(Records for the exercise begins)

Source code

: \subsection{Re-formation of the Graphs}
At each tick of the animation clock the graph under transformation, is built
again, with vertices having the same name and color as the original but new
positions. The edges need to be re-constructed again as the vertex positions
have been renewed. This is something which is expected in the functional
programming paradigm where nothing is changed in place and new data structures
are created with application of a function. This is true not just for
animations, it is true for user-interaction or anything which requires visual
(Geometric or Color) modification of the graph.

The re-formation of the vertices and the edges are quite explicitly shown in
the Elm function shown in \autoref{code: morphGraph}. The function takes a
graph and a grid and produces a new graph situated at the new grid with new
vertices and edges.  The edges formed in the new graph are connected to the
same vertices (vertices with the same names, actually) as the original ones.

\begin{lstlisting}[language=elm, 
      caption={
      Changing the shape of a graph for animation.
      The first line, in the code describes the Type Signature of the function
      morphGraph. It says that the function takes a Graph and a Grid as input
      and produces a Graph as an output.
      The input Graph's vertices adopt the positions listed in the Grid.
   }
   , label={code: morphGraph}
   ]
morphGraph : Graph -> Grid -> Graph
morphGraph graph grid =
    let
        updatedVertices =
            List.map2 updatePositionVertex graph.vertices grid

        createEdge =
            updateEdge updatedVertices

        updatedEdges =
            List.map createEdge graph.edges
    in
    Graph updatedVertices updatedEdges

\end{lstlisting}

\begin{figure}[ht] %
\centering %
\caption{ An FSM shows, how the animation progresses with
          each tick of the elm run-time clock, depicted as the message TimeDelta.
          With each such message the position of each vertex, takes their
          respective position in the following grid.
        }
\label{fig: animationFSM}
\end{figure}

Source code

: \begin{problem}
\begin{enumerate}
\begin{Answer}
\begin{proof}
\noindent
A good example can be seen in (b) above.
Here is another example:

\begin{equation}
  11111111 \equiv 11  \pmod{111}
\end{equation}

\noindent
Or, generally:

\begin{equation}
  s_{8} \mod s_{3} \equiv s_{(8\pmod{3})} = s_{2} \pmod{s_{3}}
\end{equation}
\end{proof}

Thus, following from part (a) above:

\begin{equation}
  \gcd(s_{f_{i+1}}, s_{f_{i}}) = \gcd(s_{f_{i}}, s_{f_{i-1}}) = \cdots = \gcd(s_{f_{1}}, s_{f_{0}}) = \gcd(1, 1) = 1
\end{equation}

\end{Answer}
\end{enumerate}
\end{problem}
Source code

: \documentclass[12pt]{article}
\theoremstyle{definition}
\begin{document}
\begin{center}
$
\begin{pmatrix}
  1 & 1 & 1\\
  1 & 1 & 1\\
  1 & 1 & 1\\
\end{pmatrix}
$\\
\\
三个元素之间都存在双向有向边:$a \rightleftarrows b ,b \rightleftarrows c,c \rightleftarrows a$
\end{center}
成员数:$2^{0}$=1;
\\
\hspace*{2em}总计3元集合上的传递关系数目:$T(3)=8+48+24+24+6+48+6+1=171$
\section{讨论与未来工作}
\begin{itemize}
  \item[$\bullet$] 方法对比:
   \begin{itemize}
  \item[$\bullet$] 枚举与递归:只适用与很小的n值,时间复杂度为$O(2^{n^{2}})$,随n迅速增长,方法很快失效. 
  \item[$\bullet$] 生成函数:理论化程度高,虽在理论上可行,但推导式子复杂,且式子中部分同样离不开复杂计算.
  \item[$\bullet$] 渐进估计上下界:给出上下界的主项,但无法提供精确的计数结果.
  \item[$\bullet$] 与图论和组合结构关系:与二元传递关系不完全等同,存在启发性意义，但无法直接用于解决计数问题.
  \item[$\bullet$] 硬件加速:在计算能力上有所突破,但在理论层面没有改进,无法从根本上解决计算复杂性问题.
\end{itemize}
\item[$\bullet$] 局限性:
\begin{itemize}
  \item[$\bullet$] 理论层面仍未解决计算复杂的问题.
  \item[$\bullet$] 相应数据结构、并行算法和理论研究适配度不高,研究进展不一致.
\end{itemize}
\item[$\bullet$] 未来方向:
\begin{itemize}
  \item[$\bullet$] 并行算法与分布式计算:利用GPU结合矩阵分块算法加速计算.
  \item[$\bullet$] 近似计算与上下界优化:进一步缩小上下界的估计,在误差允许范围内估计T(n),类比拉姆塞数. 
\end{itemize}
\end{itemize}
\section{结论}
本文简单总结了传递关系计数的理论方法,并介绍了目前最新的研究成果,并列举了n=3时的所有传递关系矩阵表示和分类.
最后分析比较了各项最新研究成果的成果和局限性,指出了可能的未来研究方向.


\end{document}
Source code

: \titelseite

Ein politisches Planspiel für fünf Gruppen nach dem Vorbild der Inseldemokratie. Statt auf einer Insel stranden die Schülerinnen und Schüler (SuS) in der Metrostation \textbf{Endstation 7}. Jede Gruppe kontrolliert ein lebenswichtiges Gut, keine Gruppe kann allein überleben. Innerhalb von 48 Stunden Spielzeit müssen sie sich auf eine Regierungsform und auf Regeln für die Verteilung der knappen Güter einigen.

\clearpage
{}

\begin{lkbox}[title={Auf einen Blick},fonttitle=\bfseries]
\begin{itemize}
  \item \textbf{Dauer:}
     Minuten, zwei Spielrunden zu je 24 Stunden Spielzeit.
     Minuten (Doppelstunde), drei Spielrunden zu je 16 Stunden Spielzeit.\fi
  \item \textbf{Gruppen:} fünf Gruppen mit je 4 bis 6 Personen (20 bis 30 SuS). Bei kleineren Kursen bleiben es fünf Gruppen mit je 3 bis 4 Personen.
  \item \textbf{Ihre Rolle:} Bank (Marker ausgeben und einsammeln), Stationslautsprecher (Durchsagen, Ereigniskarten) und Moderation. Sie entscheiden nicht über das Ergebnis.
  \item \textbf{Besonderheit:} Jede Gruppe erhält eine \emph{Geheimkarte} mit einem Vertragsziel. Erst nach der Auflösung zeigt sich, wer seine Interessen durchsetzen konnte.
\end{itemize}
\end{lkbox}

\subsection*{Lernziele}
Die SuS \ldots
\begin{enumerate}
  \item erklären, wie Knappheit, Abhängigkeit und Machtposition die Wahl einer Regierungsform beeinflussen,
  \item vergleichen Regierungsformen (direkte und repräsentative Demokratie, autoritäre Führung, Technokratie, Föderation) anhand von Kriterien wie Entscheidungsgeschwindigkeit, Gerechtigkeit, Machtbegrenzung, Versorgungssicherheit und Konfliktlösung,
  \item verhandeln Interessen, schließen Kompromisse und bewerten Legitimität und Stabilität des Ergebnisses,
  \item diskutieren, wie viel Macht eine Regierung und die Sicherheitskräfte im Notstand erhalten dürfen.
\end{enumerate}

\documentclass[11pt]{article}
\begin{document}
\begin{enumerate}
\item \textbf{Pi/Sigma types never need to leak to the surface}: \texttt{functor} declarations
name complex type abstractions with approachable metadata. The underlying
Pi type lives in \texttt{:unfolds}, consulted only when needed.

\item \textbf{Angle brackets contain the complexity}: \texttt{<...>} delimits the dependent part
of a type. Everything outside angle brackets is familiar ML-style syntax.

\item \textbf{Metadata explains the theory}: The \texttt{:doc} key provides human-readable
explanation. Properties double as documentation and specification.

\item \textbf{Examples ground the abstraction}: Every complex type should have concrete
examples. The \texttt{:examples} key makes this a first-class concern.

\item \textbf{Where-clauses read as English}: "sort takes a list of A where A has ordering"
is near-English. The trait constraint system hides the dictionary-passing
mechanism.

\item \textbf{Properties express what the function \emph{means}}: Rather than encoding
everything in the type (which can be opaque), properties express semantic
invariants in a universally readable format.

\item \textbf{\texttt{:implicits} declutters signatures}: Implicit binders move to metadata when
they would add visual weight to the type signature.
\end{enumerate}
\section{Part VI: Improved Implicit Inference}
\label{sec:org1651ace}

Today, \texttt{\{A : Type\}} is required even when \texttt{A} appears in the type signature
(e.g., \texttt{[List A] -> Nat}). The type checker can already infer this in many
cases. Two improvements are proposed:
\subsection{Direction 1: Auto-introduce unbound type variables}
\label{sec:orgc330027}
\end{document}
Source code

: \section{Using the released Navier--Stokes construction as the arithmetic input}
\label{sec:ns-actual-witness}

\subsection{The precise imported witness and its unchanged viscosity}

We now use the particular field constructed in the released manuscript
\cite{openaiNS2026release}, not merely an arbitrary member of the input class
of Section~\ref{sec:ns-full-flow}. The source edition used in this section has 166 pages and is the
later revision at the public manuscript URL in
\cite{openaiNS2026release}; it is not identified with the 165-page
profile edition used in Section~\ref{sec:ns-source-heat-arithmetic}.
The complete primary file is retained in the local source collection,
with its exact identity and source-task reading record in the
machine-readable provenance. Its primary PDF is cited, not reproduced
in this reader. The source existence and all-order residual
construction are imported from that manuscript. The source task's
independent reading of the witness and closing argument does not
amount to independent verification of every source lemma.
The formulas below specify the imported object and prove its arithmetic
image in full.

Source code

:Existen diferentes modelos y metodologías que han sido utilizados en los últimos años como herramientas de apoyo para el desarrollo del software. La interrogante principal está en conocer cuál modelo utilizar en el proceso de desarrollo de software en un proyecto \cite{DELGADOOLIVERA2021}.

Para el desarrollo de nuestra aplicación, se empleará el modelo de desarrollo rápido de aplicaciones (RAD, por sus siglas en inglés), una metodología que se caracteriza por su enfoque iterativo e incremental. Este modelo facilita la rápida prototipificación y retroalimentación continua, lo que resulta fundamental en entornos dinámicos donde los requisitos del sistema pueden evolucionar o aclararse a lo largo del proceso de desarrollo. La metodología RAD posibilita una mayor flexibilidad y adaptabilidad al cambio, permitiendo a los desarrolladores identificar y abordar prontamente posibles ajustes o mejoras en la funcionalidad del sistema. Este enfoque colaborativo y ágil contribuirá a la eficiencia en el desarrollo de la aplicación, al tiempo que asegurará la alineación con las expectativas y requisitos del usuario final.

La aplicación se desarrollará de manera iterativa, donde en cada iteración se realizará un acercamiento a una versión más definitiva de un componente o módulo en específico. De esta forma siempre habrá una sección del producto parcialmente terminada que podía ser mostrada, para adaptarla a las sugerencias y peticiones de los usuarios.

(Records for the exercise ends)

**What to work on**.
Using the material above, transcribe exactly the lines from the line with "Minuten (Doppelstunde), drei" to the line with "bis 4 Personen."; both count, and nothing else goes in.

**Task answer**.
     Minuten (Doppelstunde), drei Spielrunden zu je 16 Stunden Spielzeit.\fi
  \item \textbf{Gruppen:} fünf Gruppen mit je 4 bis 6 Personen (20 bis 30 SuS). Bei kleineren Kursen bleiben es fünf Gruppen mit je 3 bis 4 Personen.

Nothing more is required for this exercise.